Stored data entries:
----

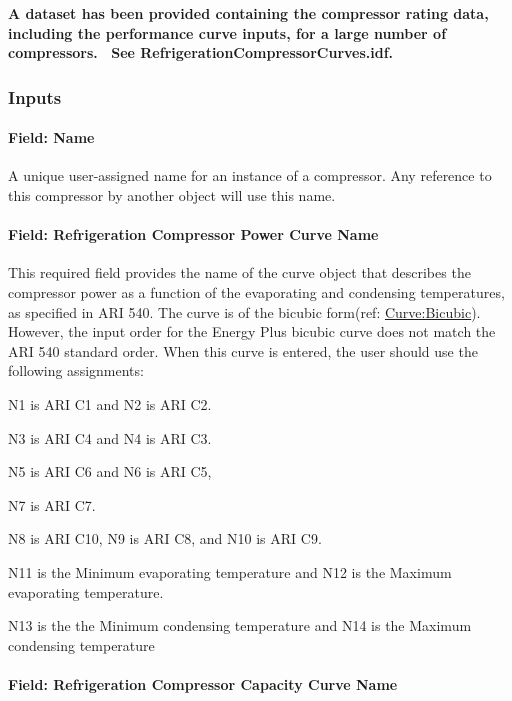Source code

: \textbf{A dataset has been provided containing the compressor rating data, including the performance curve inputs, for a large number of compressors.~ See RefrigerationCompressorCurves.idf.}

\subsubsection{Inputs}\label{inputs-5-023}

\paragraph{Field: Name}\label{field-name-6-017}

A unique user-assigned name for an instance of a compressor. Any reference to this compressor by another object will use this name.

\paragraph{Field: Refrigeration Compressor Power Curve Name}\label{field-refrigeration-compressor-power-curve-name}

This required field provides the name of the curve object that describes the compressor power as a function of the evaporating and condensing temperatures, as specified in ARI 540. The curve is of the bicubic form(ref: \hyperref[curvebicubic]{Curve:Bicubic}).~ However, the input order for the Energy Plus bicubic curve does not match the ARI 540 standard order. When this curve is entered, the user should use the following assignments:

N1 is ARI C1 and N2 is ARI C2.

N3 is ARI C4 and N4 is ARI C3.

N5 is ARI C6 and N6 is ARI C5,

N7 is ARI C7.

N8 is ARI C10, N9 is ARI C8, and N10 is ARI C9.

N11 is the Minimum evaporating temperature and N12 is the Maximum evaporating temperature.

N13 is the the Minimum condensing temperature and N14 is the Maximum condensing temperature

\paragraph{Field: Refrigeration Compressor Capacity Curve Name}\label{field-refrigeration-compressor-capacity-curve-name}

----

* **Your task**: What is the number of lines in the preceding entries that hold the string "object"? Give it alone.

* **Response to this exercise**: 2